Writers' Rights In The New Interactive Media:
A Summary Of A Recent WGA Symposium
by Victoria Bazeley, USC Professional Writing Masters Program
The Writers Guild of America, West, in its
Writers' Rights Day symposium, tackled an increasingly hot topic for writers and
producers today -- the pitfalls and potential represented by the new so-called
"interactive" media.
The definition of new media is
necessarily loose at this point, encompassing as it does everything from
interactive computer games to CD-ROM, multi-media to databases, and, as one
symposium speaker put it, "all kinds of jabberwocky."
Many of the forms these media will take
have not even been invented yet. Thus, the Writers Guild's slogan for the
evening: "In chaos lies opportunity."
As addressed by the symposium speakers,
the opportunities presented by these new media seem to fall into two main
categories: financial and creative. And so do the pitfalls,
Creatively, the current chaos is good
news for writers, according to Ashley Grayson, founder of an independent
literary agency in 1976 and currently a computer publisher. -Grayson emphasized
that, "in this business we're making it up as we go along, and that's the
best possible environment for a writer."
Because every producer would like to
produce the first new megahit, Grayson said, and no one knows what it's going to
be, opportunities are waiting for writers who are willing to learn new skills.

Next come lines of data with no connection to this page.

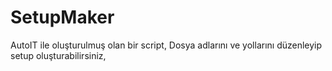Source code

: ﻿# SetupMaker

AutoIT ile oluşturulmuş olan bir script, Dosya adlarını ve yollarını düzenleyip setup oluşturabilirsiniz,
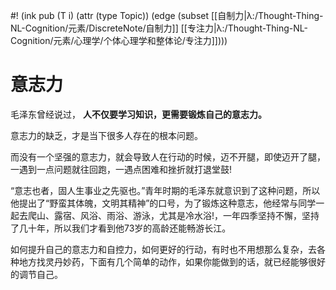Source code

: #! (ink pub (T i) (attr (type Topic)) (edge (subset [[自制力|λ:/Thought-Thing-NL-Cognition/元素/DiscreteNote/自制力]] [[专注力|λ:/Thought-Thing-NL-Cognition/元素/心理学/个体心理学和整体论/专注力]])))


# 意志力

毛泽东曾经说过， **人不仅要学习知识，更需要锻炼自己的意志力。** 

意志力的缺乏，才是当下很多人存在的根本问题。

而没有一个坚强的意志力，就会导致人在行动的时候，迈不开腿，即使迈开了腿，一遇到一点问题就往回跑，一遇点困难和挫折就打退堂鼓!

“意志也者，固人生事业之先驱也。”青年时期的毛泽东就意识到了这种问题，所以他提出了“野蛮其体魄，文明其精神”的口号，为了锻炼这种意志，他经常与同学一起去爬山、露宿、风浴、雨浴、游泳，尤其是冷水浴!，一年四季坚持不懈，坚持了几十年，所以我们才看到他73岁的高龄还能畅游长江。

如何提升自己的意志力和自控力，如何更好的行动，有时也不用想那么复杂，去各种地方找灵丹妙药，下面有几个简单的动作，如果你能做到的话，就已经能够很好的调节自己。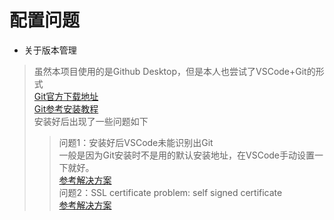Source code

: # 配置问题

- 关于版本管理  

> 虽然本项目使用的是Github Desktop，但是本人也尝试了VSCode+Git的形式  
> [Git官方下载地址](https://gitforwindows.org/)  
> [Git参考安装教程](https://blog.csdn.net/mukes/article/details/115693833?ops_request_misc=%257B%2522request%255Fid%2522%253A%2522165556113916782425112866%2522%252C%2522scm%2522%253A%252220140713.130102334..%2522%257D&request_id=165556113916782425112866&biz_id=0&utm_medium=distribute.pc_search_result.none-task-blog-2~all~top_positive~default-1-115693833-null-null.142^v17^pc_search_result_control_group,157^v15^new_3&utm_term=git%E5%AE%89%E8%A3%85%E6%95%99%E7%A8%8B&spm=1018.2226.3001.4187)  
> 安装好后出现了一些问题如下  
> > 问题1：安装好后VSCode未能识别出Git  
> > 一般是因为Git安装时不是用的默认安装地址，在VSCode手动设置一下就好。  
> > [参考解决方案](https://www.php.cn/tool/vscode/450789.html#:~:text=vscode%E6%97%A0%E6%B3%95,scode%E5%8D%B3%E5%8F%AF%E3%80%82)  
> > 问题2：SSL certificate problem: self signed certificate  
> > [参考解决方案](https://blog.csdn.net/Xieyp040/article/details/80233436)
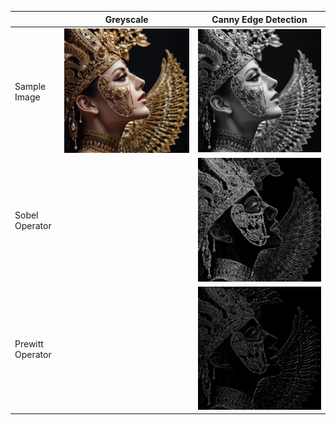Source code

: |                                 |  Greyscale            | Canny Edge Detection|
|---------------------------------|-----------------------|----------------------|
| Sample Image                    | ![Sample Image](https://github.com/Adrija-G/DigitalImageProcessing/blob/main/Images/sample.jpg) | ![Greyscale Version](https://github.com/Adrija-G/DigitalImageProcessing/blob/main/Images/greyscaleversion.jpeg) | ![Canny Edge Detection](https://github.com/Adrija-G/DigitalImageProcessing/blob/main/Images/CannyEdgeDetection.jpeg) |
| Sobel Operator                  | | ![Sobel Operator](https://github.com/Adrija-G/DigitalImageProcessing/blob/main/Images/SobelOperator.jpeg) | ![Scharr Operator](https://github.com/Adrija-G/DigitalImageProcessing/blob/main/Images/ScharrOperator.jpeg) |
| Prewitt Operator                | | ![Prewitt Operator](https://github.com/Adrija-G/DigitalImageProcessing/blob/main/Images/PrewittOperator.jpeg) | - |


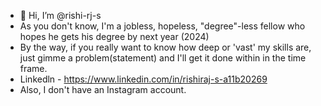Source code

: - 👋 Hi, I’m @rishi-rj-s
- As you don't know, I'm a jobless, hopeless, "degree"-less fellow who hopes he gets his degree by next year (2024)
- By the way, if you really want to know how deep or 'vast' my skills are, just gimme a problem(statement) and I'll get it done within in the time frame.
- Linkedln - https://www.linkedin.com/in/rishiraj-s-a11b20269
- Also, I don't have an Instagram account.

<!---
rishi-rj-s/rishi-rj-s is a ✨ special ✨ repository because its `README.md` (this file) appears on your GitHub profile.
You can click the Preview link to take a look at your changes.
--->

The ones who figure out how to merge
graphics, text, and user manipulation to create a new kind of drama, will
dominate a field that needs "one Einstein, two Edisons, a couple of Frank
Capras, a handful of Picassos and a Stephen King" to show the way to
exploit its full storytelling potential, Grayson said. Budding multi-media
geniuses should definitely apply.
The new media are not limited to
providing entertainment, however; they can be educational at the same time.
Roger Holzberg, director of Knowledge Adventure, Inc. Film Group, provided
tangible evidence of this.
He showed the Writers Guild audience his
latest completed computer software project, a multi-media version of Speed, an
IMAX movie that examines humankind's desire to go ever faster. Holzberg
described the project as "a lot of fun," and used a computer to
demonstrate the simulations, sound effects, games, quizzes, and modules that
allow a user to play with the idea of speed from every angle. Holzberg said his
goal was to "steal as much as I can from the SEGA and Nintendo market, and
teach them that learning doesn't have to be boring and horrible."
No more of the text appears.